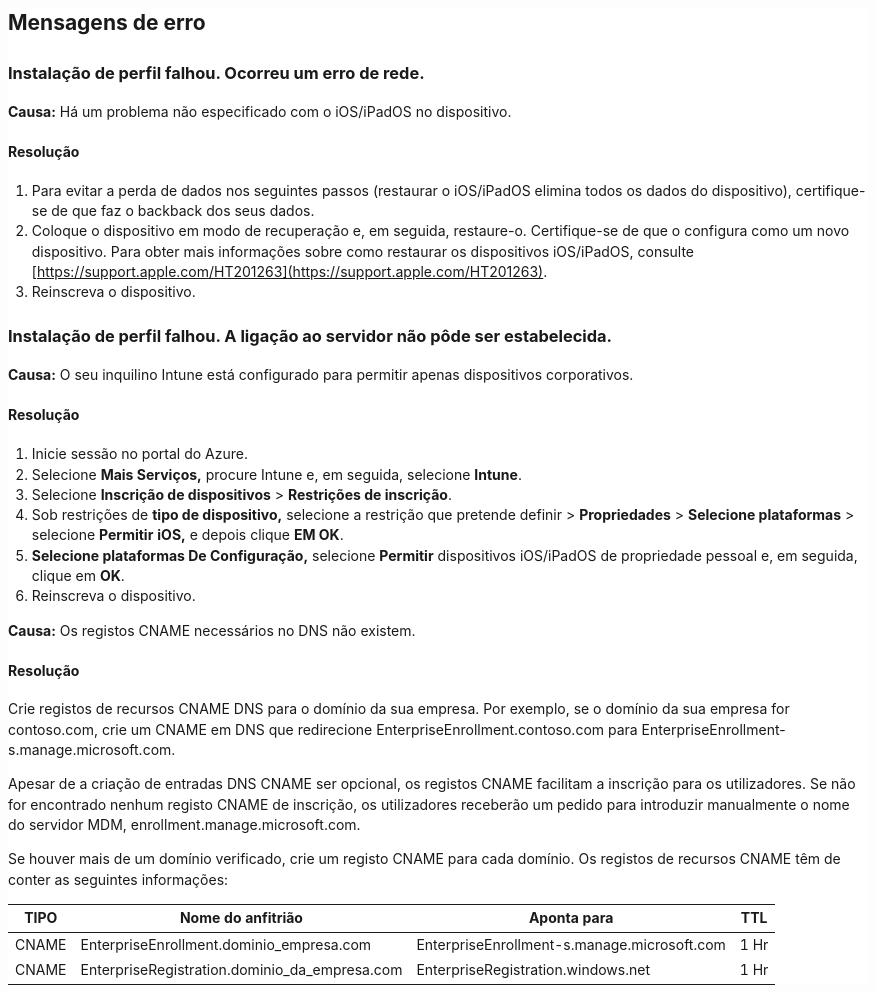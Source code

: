 ## <a name="error-messages"></a>Mensagens de erro

### <a name="profile-installation-failed-a-network-error-has-occurred"></a>Instalação de perfil falhou. Ocorreu um erro de rede.

**Causa:** Há um problema não especificado com o iOS/iPadOS no dispositivo.

#### <a name="resolution"></a>Resolução

1. Para evitar a perda de dados nos seguintes passos (restaurar o iOS/iPadOS elimina todos os dados do dispositivo), certifique-se de que faz o backback dos seus dados.
2. Coloque o dispositivo em modo de recuperação e, em seguida, restaure-o. Certifique-se de que o configura como um novo dispositivo. Para obter mais informações sobre como restaurar os dispositivos iOS/iPadOS, consulte [https://support.apple.com/HT201263](https://support.apple.com/HT201263).
3. Reinscreva o dispositivo.

### <a name="profile-installation-failed-connection-to-the-server-could-not-be-established"></a>Instalação de perfil falhou. A ligação ao servidor não pôde ser estabelecida.

**Causa:** O seu inquilino Intune está configurado para permitir apenas dispositivos corporativos. 

#### <a name="resolution"></a>Resolução
1. Inicie sessão no portal do Azure.
2. Selecione **Mais Serviços,** procure Intune e, em seguida, selecione **Intune**.
3. Selecione **Inscrição de dispositivos** > **Restrições de inscrição**.
4. Sob restrições de **tipo de dispositivo,** selecione a restrição que pretende definir > **Propriedades** > **Selecione plataformas** > selecione **Permitir** **iOS,** e depois clique **EM OK**.
5. **Selecione plataformas De Configuração,** selecione **Permitir** dispositivos iOS/iPadOS de propriedade pessoal e, em seguida, clique em **OK**.
6. Reinscreva o dispositivo.

**Causa:** Os registos CNAME necessários no DNS não existem.

#### <a name="resolution"></a>Resolução
Crie registos de recursos CNAME DNS para o domínio da sua empresa. Por exemplo, se o domínio da sua empresa for contoso.com, crie um CNAME em DNS que redirecione EnterpriseEnrollment.contoso.com para EnterpriseEnrollment-s.manage.microsoft.com.

Apesar de a criação de entradas DNS CNAME ser opcional, os registos CNAME facilitam a inscrição para os utilizadores. Se não for encontrado nenhum registo CNAME de inscrição, os utilizadores receberão um pedido para introduzir manualmente o nome do servidor MDM, enrollment.manage.microsoft.com.

Se houver mais de um domínio verificado, crie um registo CNAME para cada domínio. Os registos de recursos CNAME têm de conter as seguintes informações:

|TIPO|Nome do anfitrião|Aponta para|TTL|
|------|------|------|------|
|CNAME|EnterpriseEnrollment.dominio_empresa.com|EnterpriseEnrollment-s.manage.microsoft.com|1 Hr|
|CNAME|EnterpriseRegistration.dominio_da_empresa.com|EnterpriseRegistration.windows.net|1 Hr|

Task goal:
Count every line of the material that holds the string "seguida", then give the total alone.

Finished exercise:
3